On Sunday, my parents took Eric on a little trip up to Galena and Chris and I had the day off. Chris won "tickets" to a concert. A local radio station (the one I interned for!), does these "Live from Studio X" shows where they take a band that is in town for a concert and they have them do a small, private concert for a limited number of people at an undisclosed location. So, we went to see Los Lonely Boys. They were really good, but it was a very short concert--it was being recorded for a radio show that will air at a later date. After that, we watched the Cubs kick the White Sox ass. Well, I don't know if you can really call it an ass-kicking when both teams scored in the double digits. But the Cubs won nonetheless. Finally. It could be the last time this season. Oops. I didn't say that.
I want to go on vacation. In three an a half more weeks, we're going to Michigan. I want to go right now.
Why is it that people who work as cashiers often act as if the value of the coupon you are presenting to them is coming directly out of their pocket? It drives me nuts. I mean, I occasionally use coupons, but whenever I do, I'm always hassled about it. Do I look like I'm trying to rip off the company? I'm sorry that my $1 off diapers coupon offends you so, but get over it. That's all I have to say about that.

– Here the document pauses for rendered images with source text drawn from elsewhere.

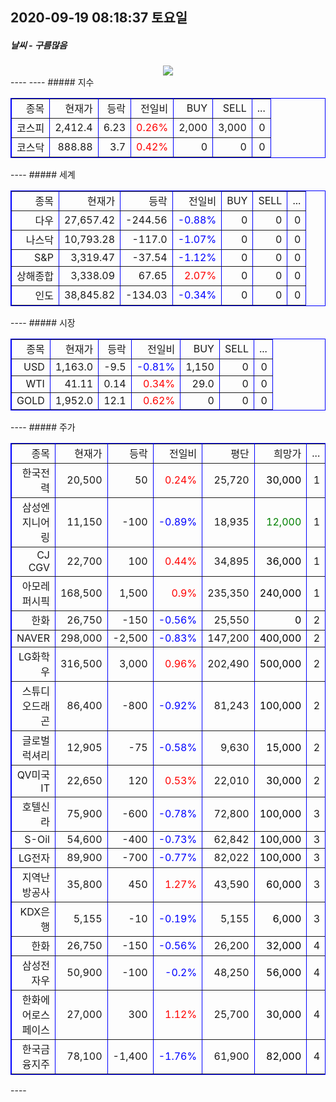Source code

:##  2020-09-19 08:18:37   토요일 
##### 날씨   -   구름많음
<center><img src="../img/naver_weather_week.png"></center>
----
----
##### 지수
<table border="1" bordercolor="blue" align = "center" >
<tr align = "right" > <td>종목</td><td>현재가</td><td>등락</td><td>전일비</td><td>BUY</td><td>SELL</td><td>...</td>  </tr>
<tr align = "right" > <td>코스피</td><td>2,412.4</td><td>6.23</td><td><font size="3" color="red" >0.26%</font> </td><td>2,000</td><td>3,000</td><td>0</td>  </tr>
<tr align = "right" > <td>코스닥</td><td>888.88</td><td>3.7</td><td><font size="3" color="red" >0.42%</font> </td><td>0</td><td>0</td><td>0</td>  </tr>
</table>
----
##### 세계
<table border="1" bordercolor="blue" align = "center" >
<tr align = "right" > <td>종목</td><td>현재가</td><td>등락</td><td>전일비</td><td>BUY</td><td>SELL</td><td>...</td>  </tr>
<tr align = "right" > <td>다우</td><td>27,657.42</td><td>-244.56</td><td><font size="3" color="blue" >-0.88%</font></td><td>0</td><td>0</td><td>0</td>  </tr>
<tr align = "right" > <td>나스닥</td><td>10,793.28</td><td>-117.0</td><td><font size="3" color="blue" >-1.07%</font></td><td>0</td><td>0</td><td>0</td>  </tr>
<tr align = "right" > <td>S&P</td><td>3,319.47</td><td>-37.54</td><td><font size="3" color="blue" >-1.12%</font></td><td>0</td><td>0</td><td>0</td>  </tr>
<tr align = "right" > <td>상해종합</td><td>3,338.09</td><td>67.65</td><td><font size="3" color="red" >2.07%</font></td><td>0</td><td>0</td><td>0</td>  </tr>
<tr align = "right" > <td>인도</td><td>38,845.82</td><td>-134.03</td><td><font size="3" color="blue" >-0.34%</font></td><td>0</td><td>0</td><td>0</td>  </tr>
</table>
----
##### 시장
<table border="1" bordercolor="blue" align = "center" >
<tr align = "right" > <td>종목</td><td>현재가</td><td>등락</td><td>전일비</td><td>BUY</td><td>SELL</td><td>...</td>  </tr>
<tr align = "right" > <td>USD</td><td>1,163.0</td><td>-9.5</td><td><font size="3" color="blue">-0.81%</font></td><td>1,150</td><td>0</td><td>0</td>  </tr>
<tr align = "right" > <td>WTI</td><td>41.11</td><td>0.14</td><td><font size="3" color="red">0.34%</font></td><td>29.0</td><td>0</td><td>0</td>  </tr>
<tr align = "right" > <td>GOLD</td><td>1,952.0</td><td>12.1</td><td><font size="3" color="red">0.62%</font></td><td>0</td><td>0</td><td>0</td>  </tr>
</table>
----
##### 주가
<table border="1" bordercolor="blue" align = "center" >
<tr align = "right" > <td>종목</td><td>현재가</td><td>등락</td><td>전일비</td><td>평단</td><td>희망가</td><td>...</td>  </tr>
<tr align = "right" > <td>한국전력</td><td>20,500</td><td>50</td><td><font size="3" color="red">0.24%</font></td><td>25,720</td><td><font size="3" color="black">30,000</font></td><td>1</td>  </tr>
<tr align = "right" > <td>삼성엔지니어링</td><td>11,150</td><td>-100</td><td><font size="3" color="blue">-0.89%</font></td><td>18,935</td><td><font size="3" color="green">12,000</font></td><td>1</td>  </tr>
<tr align = "right" > <td>CJ CGV</td><td>22,700</td><td>100</td><td><font size="3" color="red">0.44%</font></td><td>34,895</td><td><font size="3" color="black">36,000</font></td><td>1</td>  </tr>
<tr align = "right" > <td>아모레퍼시픽</td><td>168,500</td><td>1,500</td><td><font size="3" color="red">0.9%</font></td><td>235,350</td><td><font size="3" color="black">240,000</font></td><td>1</td>  </tr>
<tr align = "right" > <td>한화</td><td>26,750</td><td>-150</td><td><font size="3" color="blue">-0.56%</font></td><td>25,550</td><td><font size="3" color="black">0</font></td><td>2</td>  </tr>
<tr align = "right" > <td>NAVER</td><td>298,000</td><td>-2,500</td><td><font size="3" color="blue">-0.83%</font></td><td>147,200</td><td><font size="3" color="black">400,000</font></td><td>2</td>  </tr>
<tr align = "right" > <td>LG화학우</td><td>316,500</td><td>3,000</td><td><font size="3" color="red">0.96%</font></td><td>202,490</td><td><font size="3" color="black">500,000</font></td><td>2</td>  </tr>
<tr align = "right" > <td>스튜디오드래곤</td><td>86,400</td><td>-800</td><td><font size="3" color="blue">-0.92%</font></td><td>81,243</td><td><font size="3" color="black">100,000</font></td><td>2</td>  </tr>
<tr align = "right" > <td>글로벌럭셔리</td><td>12,905</td><td>-75</td><td><font size="3" color="blue">-0.58%</font></td><td>9,630</td><td><font size="3" color="black">15,000</font></td><td>2</td>  </tr>
<tr align = "right" > <td>QV미국IT</td><td>22,650</td><td>120</td><td><font size="3" color="red">0.53%</font></td><td>22,010</td><td><font size="3" color="black">30,000</font></td><td>2</td>  </tr>
<tr align = "right" > <td>호텔신라</td><td>75,900</td><td>-600</td><td><font size="3" color="blue">-0.78%</font></td><td>72,800</td><td><font size="3" color="black">100,000</font></td><td>3</td>  </tr>
<tr align = "right" > <td>S-Oil</td><td>54,600</td><td>-400</td><td><font size="3" color="blue">-0.73%</font></td><td>62,842</td><td><font size="3" color="black">100,000</font></td><td>3</td>  </tr>
<tr align = "right" > <td>LG전자</td><td>89,900</td><td>-700</td><td><font size="3" color="blue">-0.77%</font></td><td>82,022</td><td><font size="3" color="black">100,000</font></td><td>3</td>  </tr>
<tr align = "right" > <td>지역난방공사</td><td>35,800</td><td>450</td><td><font size="3" color="red">1.27%</font></td><td>43,590</td><td><font size="3" color="black">60,000</font></td><td>3</td>  </tr>
<tr align = "right" > <td>KDX은행</td><td>5,155</td><td>-10</td><td><font size="3" color="blue">-0.19%</font></td><td>5,155</td><td><font size="3" color="black">6,000</font></td><td>3</td>  </tr>
<tr align = "right" > <td>한화</td><td>26,750</td><td>-150</td><td><font size="3" color="blue">-0.56%</font></td><td>26,200</td><td><font size="3" color="black">32,000</font></td><td>4</td>  </tr>
<tr align = "right" > <td>삼성전자우</td><td>50,900</td><td>-100</td><td><font size="3" color="blue">-0.2%</font></td><td>48,250</td><td><font size="3" color="black">56,000</font></td><td>4</td>  </tr>
<tr align = "right" > <td>한화에어로스페이스</td><td>27,000</td><td>300</td><td><font size="3" color="red">1.12%</font></td><td>25,700</td><td><font size="3" color="black">30,000</font></td><td>4</td>  </tr>
<tr align = "right" > <td>한국금융지주</td><td>78,100</td><td>-1,400</td><td><font size="3" color="blue">-1.76%</font></td><td>61,900</td><td><font size="3" color="black">82,000</font></td><td>4</td>  </tr>
</table>
----
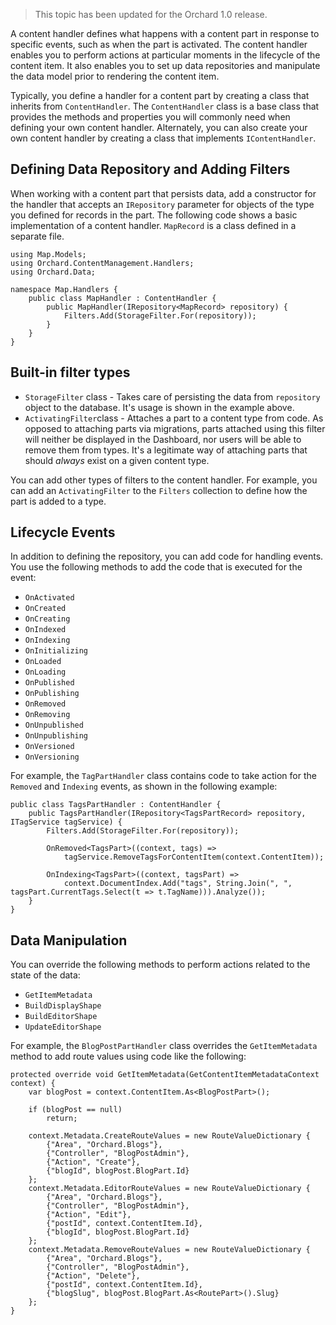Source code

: > This topic has been updated for the Orchard 1.0 release.

A content handler defines what happens with a content part in response to specific events, such as when the part is activated. The content handler enables you to perform actions at particular moments in the lifecycle of the content item. It also enables you to set up data repositories and manipulate the data model prior to rendering the content item.

Typically, you define a handler for a content part by creating a class that inherits from `ContentHandler`. The `ContentHandler` class is a base class that provides the methods and properties you will commonly need when defining your own content handler. Alternately, you can also create your own content handler by creating a class that implements `IContentHandler`.

## Defining Data Repository and Adding Filters

When working with a content part that persists data, add a constructor for the handler that accepts an `IRepository` parameter for objects of the type you defined for records in the part. The following code shows a basic implementation of a content handler. `MapRecord` is a class defined in a separate file.

    
    using Map.Models;
    using Orchard.ContentManagement.Handlers;
    using Orchard.Data;
    
    namespace Map.Handlers {
        public class MapHandler : ContentHandler {
            public MapHandler(IRepository<MapRecord> repository) {
                Filters.Add(StorageFilter.For(repository));
            }
        }
    }

## Built-in filter types

* `StorageFilter` class - Takes care of persisting the data from `repository` object to the database. It's usage is shown in the example above.
* `ActivatingFilter`class - Attaches a part to a content type from code. As opposed to attaching parts via migrations, parts attached using this filter will neither be displayed in the Dashboard, nor users will be able to remove them from types. It's a legitimate way of attaching parts that should *always* exist on a given content type.

You can add other types of filters to the content handler. For example, you can add an `ActivatingFilter` to the `Filters` collection to define how the part is added to a type.

## Lifecycle Events

In addition to defining the repository, you can add code for handling events. You use the following methods to add the code that is executed for the event:

* `OnActivated`
* `OnCreated`
* `OnCreating`
* `OnIndexed`
* `OnIndexing`
* `OnInitializing`
* `OnLoaded`
* `OnLoading`
* `OnPublished`
* `OnPublishing`
* `OnRemoved`
* `OnRemoving`
* `OnUnpublished`
* `OnUnpublishing`
* `OnVersioned`
* `OnVersioning`

For example, the `TagPartHandler` class contains code to take action for the `Removed` and `Indexing` events, as shown in the following example:

    
    public class TagsPartHandler : ContentHandler {
        public TagsPartHandler(IRepository<TagsPartRecord> repository, ITagService tagService) {
            Filters.Add(StorageFilter.For(repository));
     
            OnRemoved<TagsPart>((context, tags) => 
                tagService.RemoveTagsForContentItem(context.ContentItem));
    
            OnIndexing<TagsPart>((context, tagsPart) => 
                context.DocumentIndex.Add("tags", String.Join(", ", tagsPart.CurrentTags.Select(t => t.TagName))).Analyze());
        }
    }


## Data Manipulation

You can override the following methods to perform actions related to the state of the data:

* `GetItemMetadata`
* `BuildDisplayShape`
* `BuildEditorShape`
* `UpdateEditorShape`

For example, the `BlogPostPartHandler` class overrides the `GetItemMetadata` method to add route values using code like the following:

    
    protected override void GetItemMetadata(GetContentItemMetadataContext context) {
        var blogPost = context.ContentItem.As<BlogPostPart>();
                
        if (blogPost == null)
            return;
    
        context.Metadata.CreateRouteValues = new RouteValueDictionary {
            {"Area", "Orchard.Blogs"},
            {"Controller", "BlogPostAdmin"},
            {"Action", "Create"},
            {"blogId", blogPost.BlogPart.Id}
        };
        context.Metadata.EditorRouteValues = new RouteValueDictionary {
            {"Area", "Orchard.Blogs"},
            {"Controller", "BlogPostAdmin"},
            {"Action", "Edit"},
            {"postId", context.ContentItem.Id},
            {"blogId", blogPost.BlogPart.Id}
        };
        context.Metadata.RemoveRouteValues = new RouteValueDictionary {
            {"Area", "Orchard.Blogs"},
            {"Controller", "BlogPostAdmin"},
            {"Action", "Delete"},
            {"postId", context.ContentItem.Id},
            {"blogSlug", blogPost.BlogPart.As<RoutePart>().Slug}
        };
    }

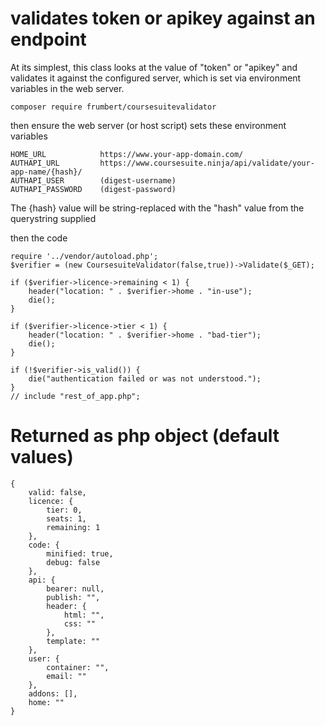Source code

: # validates token or apikey against an endpoint

At its simplest, this class looks at the value of "token" or "apikey" and validates it against the configured server, which is set via environment variables in the web server.

    composer require frumbert/coursesuitevalidator

then ensure the web server (or host script) sets these environment variables

    HOME_URL            https://www.your-app-domain.com/
    AUTHAPI_URL         https://www.coursesuite.ninja/api/validate/your-app-name/{hash}/
    AUTHAPI_USER        (digest-username)
    AUTHAPI_PASSWORD    (digest-password)

The {hash} value will be string-replaced with the "hash" value from the querystring supplied

then the code

    require '../vendor/autoload.php';
    $verifier = (new CoursesuiteValidator(false,true))->Validate($_GET);

    if ($verifier->licence->remaining < 1) {
        header("location: " . $verifier->home . "in-use");
        die();
    }

    if ($verifier->licence->tier < 1) {
        header("location: " . $verifier->home . "bad-tier");
        die();
    }    

    if (!$verifier->is_valid()) {
     	die("authentication failed or was not understood.");
    }
    // include "rest_of_app.php";


# Returned as php object (default values)

    {
        valid: false,
        licence: {
            tier: 0,
            seats: 1,
            remaining: 1
        },
        code: {
            minified: true,
            debug: false
        },
        api: {
            bearer: null,
            publish: "",
            header: {
                html: "",
                css: ""
            },
            template: ""
        },
        user: {
            container: "",
            email: ""
        },
        addons: [],
        home: ""
    }


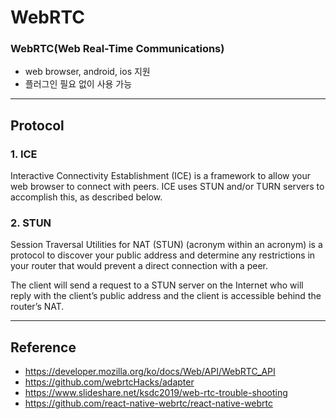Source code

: # WebRTC

### WebRTC(Web Real-Time Communications)

- web browser, android, ios 지원
- 플러그인 필요 없이 사용 가능

---

## Protocol

### 1. ICE

Interactive Connectivity Establishment (ICE) is a framework to allow your web browser to connect with peers. ICE uses STUN and/or TURN servers to accomplish this, as described below.

### 2. STUN

Session Traversal Utilities for NAT (STUN) (acronym within an acronym) is a protocol to discover your public address and determine any restrictions in your router that would prevent a direct connection with a peer.

The client will send a request to a STUN server on the Internet who will reply with the client’s public address and the client is accessible behind the router’s NAT.

---

## Reference

- https://developer.mozilla.org/ko/docs/Web/API/WebRTC_API
- https://github.com/webrtcHacks/adapter
- https://www.slideshare.net/ksdc2019/web-rtc-trouble-shooting
- https://github.com/react-native-webrtc/react-native-webrtc
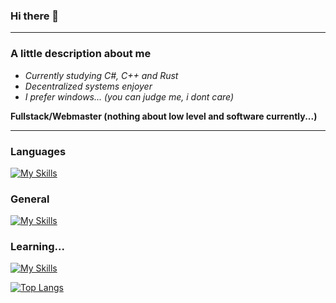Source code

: ### Hi there 👋

-----------

### A little description about me

- _Currently studying C#, C++ and Rust_
- _Decentralized systems enjoyer_
- _I prefer windows... (you can judge me, i dont care)_
 
**Fullstack/Webmaster (nothing about low level and software currently...)**

-----------

### Languages
[![My Skills](https://skills.thijs.gg/icons?i=js,ts,c)](https://skills.thijs.gg)

### General
[![My Skills](https://skills.thijs.gg/icons?i=html,css,react,nodejs,mongodb)](https://skills.thijs.gg)

### Learning...
[![My Skills](https://skills.thijs.gg/icons?i=py,cs,cpp)](https://skills.thijs.gg)


[![Top Langs](https://github-readme-stats.vercel.app/api/top-langs/?username=SerjeiMikailov&layout=compact&theme=dracula&langs_count=8)](https://github.com/anuraghazra/github-readme-stats)

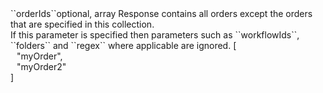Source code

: <tr><td>``orderIds``</td><td>optional, array</td>
<td>Response contains all orders except the orders that are specified in this collection.<br/>
If this parameter is specified then parameters such as ``workflowIds``, ``folders`` and ``regex`` where applicable are ignored.</td></td>
<td> [
  <div style="padding-left:10px;">"myOrder",</div>
  <div style="padding-left:10px;">"myOrder2"</div>
  ]</td>
<td></td>
</tr>
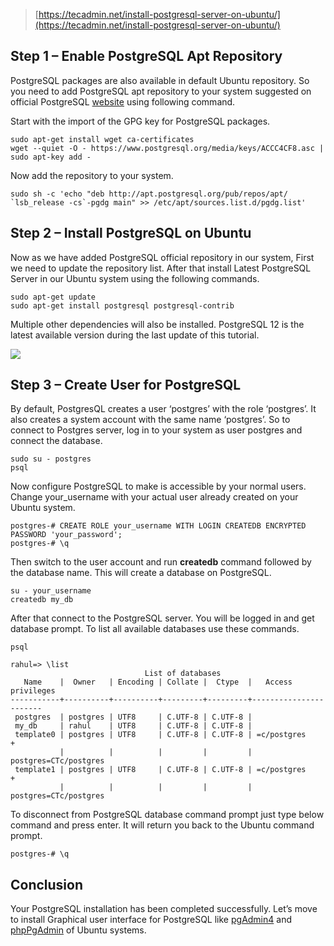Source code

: > [https://tecadmin.net/install-postgresql-server-on-ubuntu/](https://tecadmin.net/install-postgresql-server-on-ubuntu/)

## Step 1 – Enable PostgreSQL Apt Repository

PostgreSQL packages are also available in default Ubuntu repository. So you need to add PostgreSQL apt repository to your system suggested on official PostgreSQL  [website](https://www.postgresql.org/download/linux/ubuntu/)  using following command.

Start with the import of the GPG key for PostgreSQL packages.

	sudo apt-get install wget ca-certificates
	wget --quiet -O - https://www.postgresql.org/media/keys/ACCC4CF8.asc | sudo apt-key add -

Now add the repository to your system.
	
	sudo sh -c 'echo "deb http://apt.postgresql.org/pub/repos/apt/ `lsb_release -cs`-pgdg main" >> /etc/apt/sources.list.d/pgdg.list'

## Step 2 – Install PostgreSQL on Ubuntu

Now as we have added PostgreSQL official repository in our system, First we need to update the repository list. After that install Latest PostgreSQL Server in our Ubuntu system using the following commands.

	sudo apt-get update
	sudo apt-get install postgresql postgresql-contrib

Multiple other dependencies will also be installed. PostgreSQL 12 is the latest available version during the last update of this tutorial.

![](https://tecadmin.net/wp-content/uploads/2016/01/postgresql11-ubuntu-install.png)

## Step 3 – Create User for PostgreSQL

By default, PostgresQL creates a user ‘postgres’ with the role ‘postgres’. It also creates a system account with the same name ‘postgres’. So to connect to Postgres server, log in to your system as user postgres and connect the database.
	
	sudo su - postgres
	psql

Now configure PostgreSQL to make is accessible by your normal users. Change your_username with your actual user already created on your Ubuntu system.

	postgres-# CREATE ROLE your_username WITH LOGIN CREATEDB ENCRYPTED PASSWORD 'your_password';
	postgres-# \q

Then switch to the user account and run  **createdb**  command followed by the database name. This will create a database on PostgreSQL.
	
	su - your_username 
	createdb my_db

After that connect to the PostgreSQL server. You will be logged in and get database prompt. To list all available databases use these commands.

	psql

	rahul=> \list
	                              List of databases
	   Name    |  Owner   | Encoding | Collate |  Ctype  |   Access privileges
	-----------+----------+----------+---------+---------+-----------------------
	 postgres  | postgres | UTF8     | C.UTF-8 | C.UTF-8 |
	 my_db     | rahul    | UTF8     | C.UTF-8 | C.UTF-8 |
	 template0 | postgres | UTF8     | C.UTF-8 | C.UTF-8 | =c/postgres          +
	           |          |          |         |         | postgres=CTc/postgres
	 template1 | postgres | UTF8     | C.UTF-8 | C.UTF-8 | =c/postgres          +
	           |          |          |         |         | postgres=CTc/postgres

To disconnect from PostgreSQL database command prompt just type below command and press enter. It will return you back to the Ubuntu command prompt.

	postgres-# \q

## Conclusion

Your PostgreSQL installation has been completed successfully. Let’s move to install Graphical user interface for PostgreSQL like  [pgAdmin4](https://tecadmin.net/install-pgadmin4-on-ubuntu/)  and  [phpPgAdmin](https://tecadmin.net/install-phppgadmin-in-ubuntu/)  of Ubuntu systems.
<!--stackedit_data:
eyJoaXN0b3J5IjpbMTE5MDYyMTAxMV19
-->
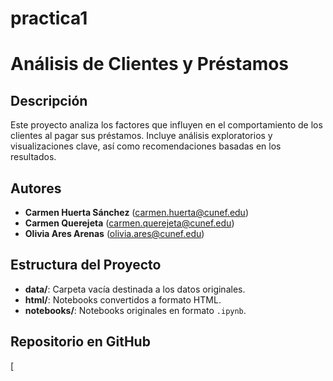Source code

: # practica1
# Análisis de Clientes y Préstamos

## Descripción
Este proyecto analiza los factores que influyen en el comportamiento de los clientes al pagar sus préstamos. Incluye análisis exploratorios y visualizaciones clave, así como recomendaciones basadas en los resultados.

## Autores
- **Carmen Huerta Sánchez** (carmen.huerta@cunef.edu)
- **Carmen Querejeta** (carmen.querejeta@cunef.edu)
- **Olivia Ares Arenas** (olivia.ares@cunef.edu)

## Estructura del Proyecto
- **data/**: Carpeta vacía destinada a los datos originales.
- **html/**: Notebooks convertidos a formato HTML.
- **notebooks/**: Notebooks originales en formato `.ipynb`.


## Repositorio en GitHub
[
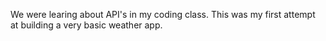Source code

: We were learing about API's in my coding class.  This was my first attempt at building a very basic weather app. 
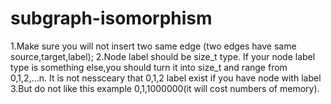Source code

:# subgraph-isomorphism

1.Make sure you will not insert two same edge (two edges have same source,target,label);
2.Node label should be size_t type. If your node label type is something else,you should turn it into size_t and range from 0,1,2,...n. It is not nessceary that  0,1,2 label exist if you have node with label 3.But do not like this example 0,1,1000000(it will cost numbers of memory).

Now I'm hungry. Thank god it's lunch time.
1 comment:
Some people are always bragging about how much money they saved by using coupons. Whenever I hear such braggadocio, I feel depressed. Why can't I get organized and get my s--t together like that person instead of spending every penny I earn on overpriced stupid stuff? I'll probably be slaving away working all the time for the rest of my life, while soon you will be laughing on easy street with all the booty you've saved. To me, it sounds like you are already well on your way to achieving your dream of independent wealth.
Let me be the first to say that when your dollar-off coupons finally add up and you're a millionnaire, I will be calling you to sell you timeshares.